═══ Records for this exercise ═══

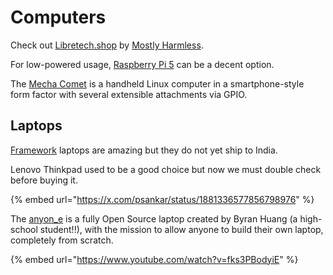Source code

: # Computers

Check out [Libretech.shop](https://libretech.shop/) by [Mostly Harmless](https://mostlyharmless.io/).&#x20;

For low-powered usage, [Raspberry Pi 5](https://www.raspberrypi.com/products/) can be a decent option.

The [Mecha Comet](https://mecha.so/comet) is a handheld Linux computer in a smartphone-style form factor with several extensible attachments via GPIO.

## Laptops

[Framework](https://frame.work/) laptops are amazing but they do not yet ship to India.

Lenovo Thinkpad used to be a good choice but now we must double check before buying it.

{% embed url="https://x.com/psankar/status/1881336577856798976" %}

The [anyon\_e](https://www.byran.ee/posts/creation/) is a fully Open Source laptop created by Byran Huang (a high-school student!!), with the mission to allow anyone to build their own laptop, completely from scratch.

{% embed url="https://www.youtube.com/watch?v=fks3PBodyiE" %}

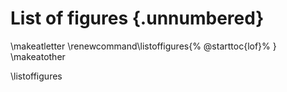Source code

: 


# List of figures {.unnumbered}


\makeatletter
\renewcommand\listoffigures{%
        \@starttoc{lof}%
}
\makeatother

\listoffigures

═══

» What is being asked: Write the data above out again exactly, every line of it, and exclude the pictures.

» Exercise output:
Source code

: # Computers

Check out [Libretech.shop](https://libretech.shop/) by [Mostly Harmless](https://mostlyharmless.io/).&#x20;

For low-powered usage, [Raspberry Pi 5](https://www.raspberrypi.com/products/) can be a decent option.

The [Mecha Comet](https://mecha.so/comet) is a handheld Linux computer in a smartphone-style form factor with several extensible attachments via GPIO.

## Laptops

[Framework](https://frame.work/) laptops are amazing but they do not yet ship to India.

Lenovo Thinkpad used to be a good choice but now we must double check before buying it.

{% embed url="https://x.com/psankar/status/1881336577856798976" %}

The [anyon\_e](https://www.byran.ee/posts/creation/) is a fully Open Source laptop created by Byran Huang (a high-school student!!), with the mission to allow anyone to build their own laptop, completely from scratch.

{% embed url="https://www.youtube.com/watch?v=fks3PBodyiE" %}

Source code

: 


# List of figures {.unnumbered}


\makeatletter
\renewcommand\listoffigures{%
        \@starttoc{lof}%
}
\makeatother

\listoffigures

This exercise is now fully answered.